Start of MATERIAL FOR THIS TASK

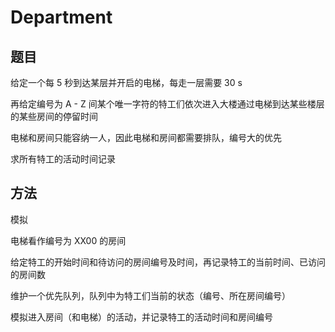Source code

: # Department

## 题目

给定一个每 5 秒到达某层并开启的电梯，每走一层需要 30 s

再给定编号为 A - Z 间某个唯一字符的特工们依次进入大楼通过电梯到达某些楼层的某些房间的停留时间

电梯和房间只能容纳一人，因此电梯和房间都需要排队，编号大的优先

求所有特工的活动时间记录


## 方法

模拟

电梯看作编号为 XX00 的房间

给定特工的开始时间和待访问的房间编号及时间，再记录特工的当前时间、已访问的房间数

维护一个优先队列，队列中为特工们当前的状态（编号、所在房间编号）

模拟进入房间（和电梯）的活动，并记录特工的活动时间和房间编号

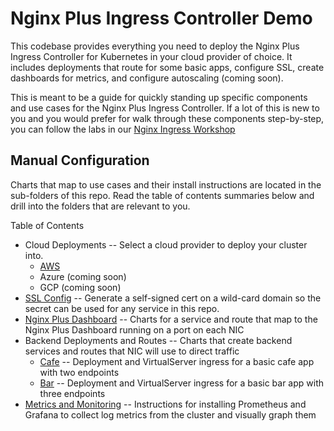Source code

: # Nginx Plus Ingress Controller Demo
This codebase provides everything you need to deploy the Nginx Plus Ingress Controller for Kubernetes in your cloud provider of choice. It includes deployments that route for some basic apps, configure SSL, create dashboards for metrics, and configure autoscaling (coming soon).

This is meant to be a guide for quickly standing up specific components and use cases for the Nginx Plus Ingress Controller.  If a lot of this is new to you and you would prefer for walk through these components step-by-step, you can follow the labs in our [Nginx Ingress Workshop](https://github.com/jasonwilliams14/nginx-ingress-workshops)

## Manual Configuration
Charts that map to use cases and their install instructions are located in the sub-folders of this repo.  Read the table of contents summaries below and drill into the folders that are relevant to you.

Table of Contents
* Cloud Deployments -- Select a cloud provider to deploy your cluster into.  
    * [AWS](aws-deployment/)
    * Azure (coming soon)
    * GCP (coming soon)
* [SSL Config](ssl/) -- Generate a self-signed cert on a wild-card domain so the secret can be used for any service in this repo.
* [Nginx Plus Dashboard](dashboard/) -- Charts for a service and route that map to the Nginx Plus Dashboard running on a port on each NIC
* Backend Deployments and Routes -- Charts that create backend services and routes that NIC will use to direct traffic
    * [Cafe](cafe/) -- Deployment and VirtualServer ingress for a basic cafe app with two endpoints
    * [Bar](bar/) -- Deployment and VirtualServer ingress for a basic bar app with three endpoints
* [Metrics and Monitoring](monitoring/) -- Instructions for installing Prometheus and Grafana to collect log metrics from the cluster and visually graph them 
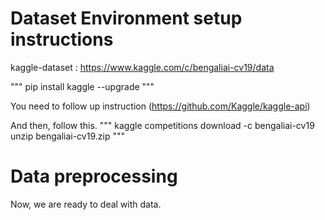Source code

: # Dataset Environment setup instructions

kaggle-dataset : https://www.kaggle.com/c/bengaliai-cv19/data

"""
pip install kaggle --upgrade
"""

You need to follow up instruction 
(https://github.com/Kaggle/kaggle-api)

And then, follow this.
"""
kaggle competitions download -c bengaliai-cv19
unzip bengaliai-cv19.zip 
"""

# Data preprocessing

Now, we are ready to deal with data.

End of MATERIAL FOR THIS TASK

ASSIGNMENT → In the entries above, every line from the line with "给定一个每 5 秒到达某层并开启的电梯，每走一层需要 30 s" to the line with "This codebase provides" is to be printed exactly, with both ends included and pictures excluded.

ANSWER BOX →
给定一个每 5 秒到达某层并开启的电梯，每走一层需要 30 s

再给定编号为 A - Z 间某个唯一字符的特工们依次进入大楼通过电梯到达某些楼层的某些房间的停留时间

电梯和房间只能容纳一人，因此电梯和房间都需要排队，编号大的优先

求所有特工的活动时间记录


## 方法

模拟

电梯看作编号为 XX00 的房间

给定特工的开始时间和待访问的房间编号及时间，再记录特工的当前时间、已访问的房间数

维护一个优先队列，队列中为特工们当前的状态（编号、所在房间编号）

模拟进入房间（和电梯）的活动，并记录特工的活动时间和房间编号

Source code

: # Nginx Plus Ingress Controller Demo
This codebase provides everything you need to deploy the Nginx Plus Ingress Controller for Kubernetes in your cloud provider of choice. It includes deployments that route for some basic apps, configure SSL, create dashboards for metrics, and configure autoscaling (coming soon).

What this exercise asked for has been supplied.